> **What to do**
Of the entries below, return only those lines from the line with "### Step by" to the line with "The following list", exactly, both included.

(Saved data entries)
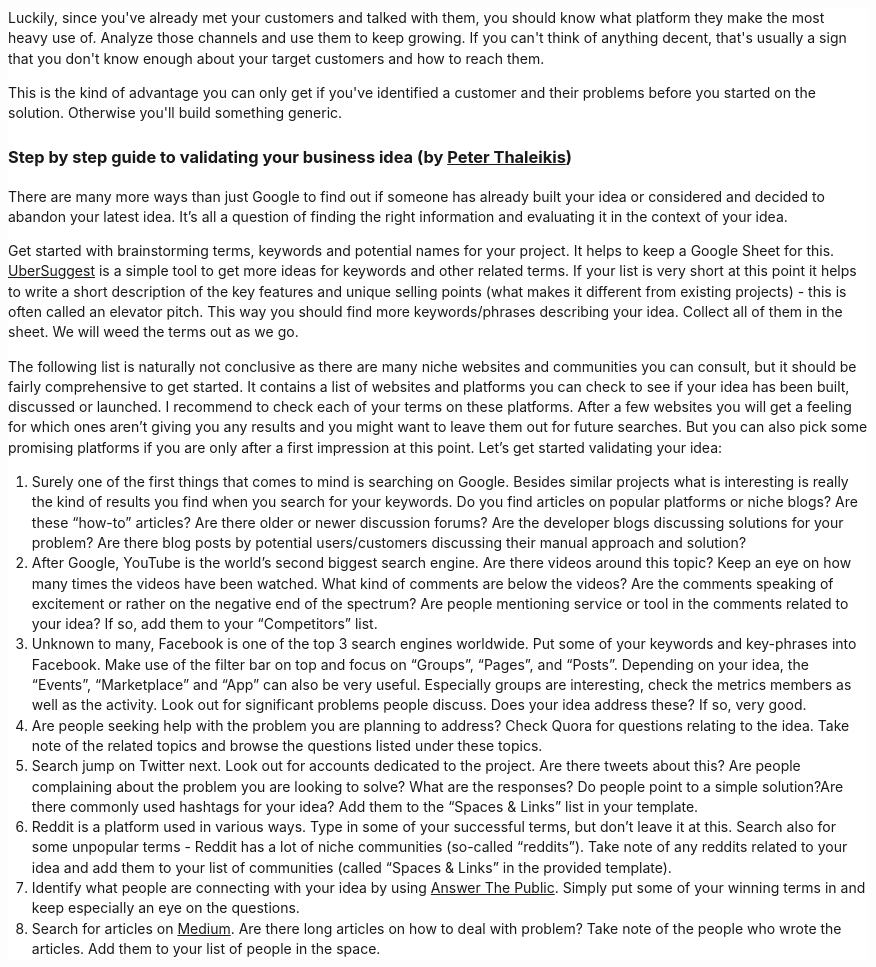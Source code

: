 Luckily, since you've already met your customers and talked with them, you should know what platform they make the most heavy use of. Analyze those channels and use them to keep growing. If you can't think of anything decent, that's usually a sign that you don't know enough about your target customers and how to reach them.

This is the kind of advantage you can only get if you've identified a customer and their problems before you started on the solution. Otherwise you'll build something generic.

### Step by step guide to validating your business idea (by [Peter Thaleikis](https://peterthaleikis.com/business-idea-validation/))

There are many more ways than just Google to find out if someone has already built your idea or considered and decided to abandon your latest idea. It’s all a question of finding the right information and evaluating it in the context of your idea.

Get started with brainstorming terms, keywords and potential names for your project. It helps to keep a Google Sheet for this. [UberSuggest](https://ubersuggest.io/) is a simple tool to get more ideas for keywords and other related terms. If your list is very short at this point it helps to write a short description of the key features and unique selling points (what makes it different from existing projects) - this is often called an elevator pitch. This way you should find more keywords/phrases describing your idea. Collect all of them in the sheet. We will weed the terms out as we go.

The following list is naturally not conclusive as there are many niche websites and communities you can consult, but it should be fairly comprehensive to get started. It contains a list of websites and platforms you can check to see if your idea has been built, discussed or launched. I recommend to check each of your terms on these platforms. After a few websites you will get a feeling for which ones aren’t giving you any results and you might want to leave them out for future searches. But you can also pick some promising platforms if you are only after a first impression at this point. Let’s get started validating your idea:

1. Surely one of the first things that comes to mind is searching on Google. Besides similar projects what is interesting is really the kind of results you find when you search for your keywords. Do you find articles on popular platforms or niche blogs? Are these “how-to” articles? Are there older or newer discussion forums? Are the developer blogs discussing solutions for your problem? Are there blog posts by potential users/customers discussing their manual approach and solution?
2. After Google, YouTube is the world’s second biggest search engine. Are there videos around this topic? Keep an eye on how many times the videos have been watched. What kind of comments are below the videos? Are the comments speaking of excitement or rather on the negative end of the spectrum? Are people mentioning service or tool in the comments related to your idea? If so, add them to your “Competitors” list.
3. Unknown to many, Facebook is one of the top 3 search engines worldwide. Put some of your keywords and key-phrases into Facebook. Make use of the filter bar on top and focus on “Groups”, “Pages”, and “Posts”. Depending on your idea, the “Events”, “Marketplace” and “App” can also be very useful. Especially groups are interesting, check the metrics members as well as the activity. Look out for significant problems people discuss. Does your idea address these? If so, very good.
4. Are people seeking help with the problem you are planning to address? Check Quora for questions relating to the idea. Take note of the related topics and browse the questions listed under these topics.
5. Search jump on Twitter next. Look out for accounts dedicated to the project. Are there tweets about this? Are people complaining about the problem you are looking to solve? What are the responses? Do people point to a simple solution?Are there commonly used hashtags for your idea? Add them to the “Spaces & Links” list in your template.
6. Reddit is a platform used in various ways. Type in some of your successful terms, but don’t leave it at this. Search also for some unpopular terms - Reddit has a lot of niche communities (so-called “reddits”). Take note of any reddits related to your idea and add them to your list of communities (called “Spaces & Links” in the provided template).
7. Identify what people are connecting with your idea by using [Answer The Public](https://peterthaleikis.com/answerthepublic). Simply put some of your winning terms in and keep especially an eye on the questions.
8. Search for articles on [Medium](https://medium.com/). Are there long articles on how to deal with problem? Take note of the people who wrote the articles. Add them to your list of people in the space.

> **Result of this exercise**
### Step by step guide to validating your business idea (by [Peter Thaleikis](https://peterthaleikis.com/business-idea-validation/))

There are many more ways than just Google to find out if someone has already built your idea or considered and decided to abandon your latest idea. It’s all a question of finding the right information and evaluating it in the context of your idea.

Get started with brainstorming terms, keywords and potential names for your project. It helps to keep a Google Sheet for this. [UberSuggest](https://ubersuggest.io/) is a simple tool to get more ideas for keywords and other related terms. If your list is very short at this point it helps to write a short description of the key features and unique selling points (what makes it different from existing projects) - this is often called an elevator pitch. This way you should find more keywords/phrases describing your idea. Collect all of them in the sheet. We will weed the terms out as we go.

The following list is naturally not conclusive as there are many niche websites and communities you can consult, but it should be fairly comprehensive to get started. It contains a list of websites and platforms you can check to see if your idea has been built, discussed or launched. I recommend to check each of your terms on these platforms. After a few websites you will get a feeling for which ones aren’t giving you any results and you might want to leave them out for future searches. But you can also pick some promising platforms if you are only after a first impression at this point. Let’s get started validating your idea:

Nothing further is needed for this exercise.